A maioria dos especialistas reconhece que privacidade e confiança devem ser equilibradas com a necessidade de preencher as enormes lacunas em nosso conhecimento sobre o Covid-19. Mas este último ponto tem se mostrado mais relevante: nas circunstâncias atuais, a meta coletiva supera as preferências individuais.

Todavia, a emergência atual é apenas um sintoma agudo dessa crescente interdependência. Subjacente, está a constante mudança de uma economia na qual as suposições clássicas de retornos decrescentes ou constantes de escala eram verdadeiras, para uma em que observamos retornos crescentes em diversas situações.

Na estrutura convencional, adicionar uma unidade de insumo (capital e trabalho) produz um incremento menor ou (na melhor das hipóteses) o mesmo incremento na produção. Para uma economia baseada em agricultura e manufatura, essa era uma suposição razoável.

Mas grande parte da economia de hoje é caracterizada por retornos crescentes, com empresas maiores se saindo cada vez melhor. Os efeitos de rede que impulsionam o crescimento de plataformas digitais são um exemplo disso. E como a maioria dos setores da economia tem altos custos iniciais, os produtores maiores enfrentam menores custos unitários.

Uma fonte importante de retornos crescentes é o extenso know how baseado em experiência necessário em atividades de alto valor, como design de softwares, arquitetura e fabricação avançada. Tal estrutura da indústria não só favorece aqueles que já estão dentro dela, mas também significam que as escolhas de produtores e consumidores individuais têm efeito de propagação (spillover) sobre os outros.

A difusão de retornos crescentes de escala e o crescente efeito de propagação, em geral, têm sido surpreendentemente lenta para influenciar as escolhas políticas, embora os economistas tenham se concentrado no fenômeno há muitos anos.

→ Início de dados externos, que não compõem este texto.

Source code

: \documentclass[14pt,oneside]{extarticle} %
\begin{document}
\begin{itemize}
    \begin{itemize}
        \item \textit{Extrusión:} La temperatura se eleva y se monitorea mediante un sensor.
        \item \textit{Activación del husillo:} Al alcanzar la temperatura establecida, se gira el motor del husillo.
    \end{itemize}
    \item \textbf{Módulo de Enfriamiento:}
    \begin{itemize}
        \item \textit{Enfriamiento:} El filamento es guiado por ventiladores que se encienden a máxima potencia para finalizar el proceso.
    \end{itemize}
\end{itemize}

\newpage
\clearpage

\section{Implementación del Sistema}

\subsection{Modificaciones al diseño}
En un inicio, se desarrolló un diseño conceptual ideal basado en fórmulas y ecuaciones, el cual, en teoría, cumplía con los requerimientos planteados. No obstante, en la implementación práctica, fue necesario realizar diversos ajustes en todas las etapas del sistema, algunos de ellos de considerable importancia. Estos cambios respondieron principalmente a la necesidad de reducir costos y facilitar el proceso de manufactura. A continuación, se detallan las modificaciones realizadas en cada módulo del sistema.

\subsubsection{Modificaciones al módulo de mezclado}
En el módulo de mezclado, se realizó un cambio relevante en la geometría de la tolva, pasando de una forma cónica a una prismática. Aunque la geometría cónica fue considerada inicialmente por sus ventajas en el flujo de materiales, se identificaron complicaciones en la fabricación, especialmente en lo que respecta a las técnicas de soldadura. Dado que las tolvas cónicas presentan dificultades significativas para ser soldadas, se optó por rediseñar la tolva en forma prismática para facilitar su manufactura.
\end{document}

A pandemia de COVID-19 pode dificultar a ignição.

Assim como a teia de uma aranha se quebra quando alguns fios são quebrados, a pandemia destacou os riscos decorrentes de nossa interdependência econômica. E agora a Califórnia e a Geórgia, a Alemanha e a Itália, e a China e os Estados Unidos precisam um do outro para se recuperar e reconstruir. Ninguém deve perder tempo ansiando por uma fantasia insustentável.

Diane Coyle é professora  de Políticas Públicas da Universidade de Cambrigde e autora do livro Markets, State, and People: Economics for Public Policy (Princeton University Press, 2020).